You signed in with another tab or window. Reload to refresh your session.You signed out in another tab or window. Reload to refresh your session.You switched accounts on another tab or window. Reload to refresh your session.Dismiss alert
If PVCs are created and deleted immediately, the volume may leak on rare occasions. This problem occurs especially when a large number of PVCs are created and deleted repeatedly at the same time. From our survey, it seems that the external provisioner finishes the process without calling DeleteVolume if the PVC is deleted before the PV is created after the CSI driver's CreateVolume is called. Therefore, ceph-csi may have continued the CreateVolume process and allocated the volume, and then DeleteVolume was not called, and a leak may have occurred. This behavior cannot be solved by fixing ceph-csi alone, but I report it as what we could actually observe.

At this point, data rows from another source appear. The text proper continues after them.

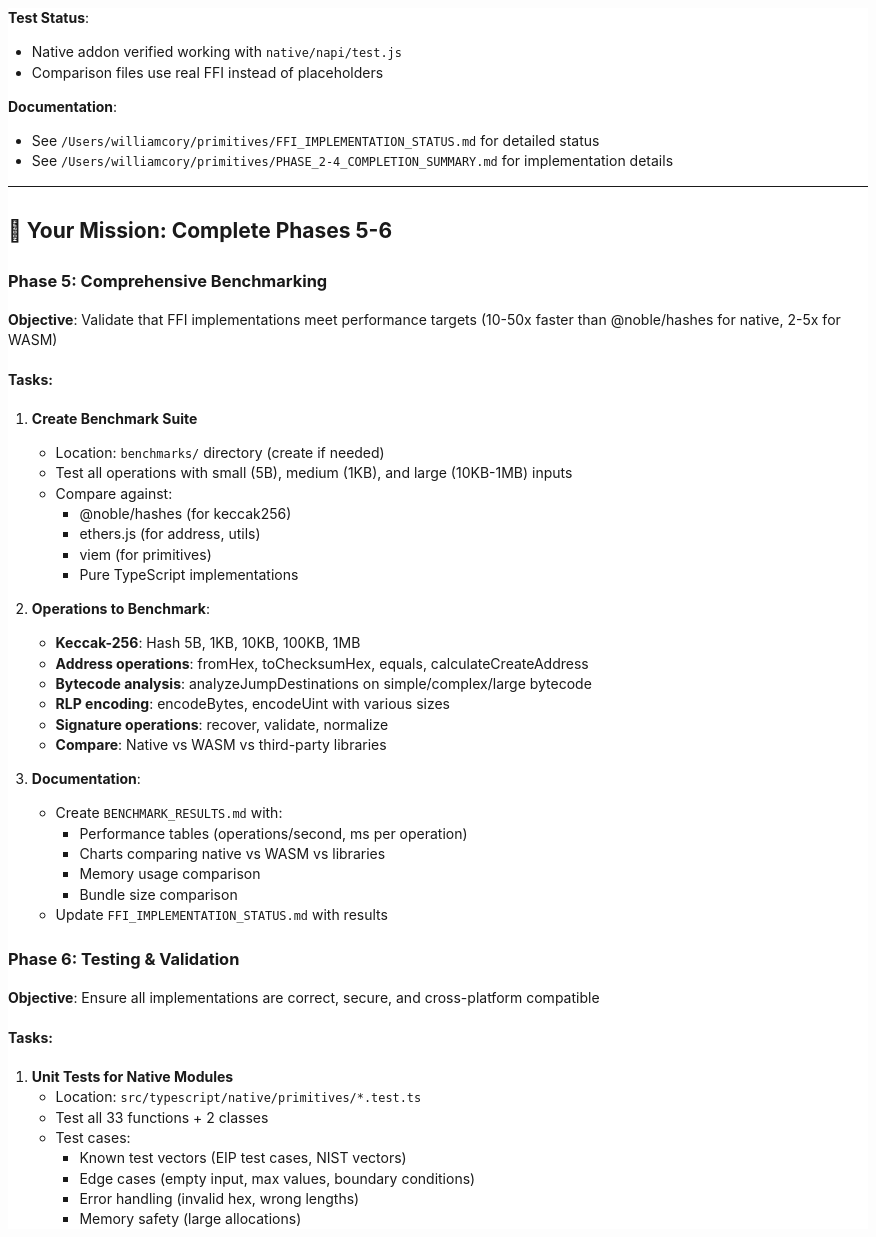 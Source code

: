 **Test Status**:
- Native addon verified working with `native/napi/test.js`
- Comparison files use real FFI instead of placeholders

**Documentation**:
- See `/Users/williamcory/primitives/FFI_IMPLEMENTATION_STATUS.md` for detailed status
- See `/Users/williamcory/primitives/PHASE_2-4_COMPLETION_SUMMARY.md` for implementation details

---

## 🎯 Your Mission: Complete Phases 5-6

### Phase 5: Comprehensive Benchmarking

**Objective**: Validate that FFI implementations meet performance targets (10-50x faster than @noble/hashes for native, 2-5x for WASM)

#### Tasks:

1. **Create Benchmark Suite**
   - Location: `benchmarks/` directory (create if needed)
   - Test all operations with small (5B), medium (1KB), and large (10KB-1MB) inputs
   - Compare against:
     - @noble/hashes (for keccak256)
     - ethers.js (for address, utils)
     - viem (for primitives)
     - Pure TypeScript implementations

2. **Operations to Benchmark**:
   - **Keccak-256**: Hash 5B, 1KB, 10KB, 100KB, 1MB
   - **Address operations**: fromHex, toChecksumHex, equals, calculateCreateAddress
   - **Bytecode analysis**: analyzeJumpDestinations on simple/complex/large bytecode
   - **RLP encoding**: encodeBytes, encodeUint with various sizes
   - **Signature operations**: recover, validate, normalize
   - **Compare**: Native vs WASM vs third-party libraries

3. **Documentation**:
   - Create `BENCHMARK_RESULTS.md` with:
     - Performance tables (operations/second, ms per operation)
     - Charts comparing native vs WASM vs libraries
     - Memory usage comparison
     - Bundle size comparison
   - Update `FFI_IMPLEMENTATION_STATUS.md` with results

### Phase 6: Testing & Validation

**Objective**: Ensure all implementations are correct, secure, and cross-platform compatible

#### Tasks:

1. **Unit Tests for Native Modules**
   - Location: `src/typescript/native/primitives/*.test.ts`
   - Test all 33 functions + 2 classes
   - Test cases:
     - Known test vectors (EIP test cases, NIST vectors)
     - Edge cases (empty input, max values, boundary conditions)
     - Error handling (invalid hex, wrong lengths)
     - Memory safety (large allocations)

Create and delete a large number of PVCs at the same time.
In our environment, we use csi monitor (pie). It repeats the creation and deletion of PVCs at regular intervals.
Especially, pie v0.4.1 and under act naively, so it creates PVC at the same time. And it seems to be the cause of this problem frequently.
To find the leaking volume that cannot be tied with PV, I used the attached script.
The attached logs can be obtained. In our environment, we found more than 900 volumes. However, this is the result of over a year of creating and deleting more than 100 PVCs per minute.
# exp for the loki: {namespace="ceph-ssd", pod=~"csi-rbdplugin-provisioner-.*"} |= "pvc-0009ee96-ae41-4bc5-bfdd-c22ca4bed3bc"
2023-02-14 00:58:39.173 I0214 00:58:39.173591 1 controller.go:1442] provision "pie-system/pie-probe-10.69.1.141-ceph-ssd-block-9e378e-27937545-vkgld-genericvol" class "ceph-ssd-block": volume "pvc-0009ee96-ae41-4bc5-bfdd-c22ca4bed3bc" provisioned
# We expect the following log, but it is not found.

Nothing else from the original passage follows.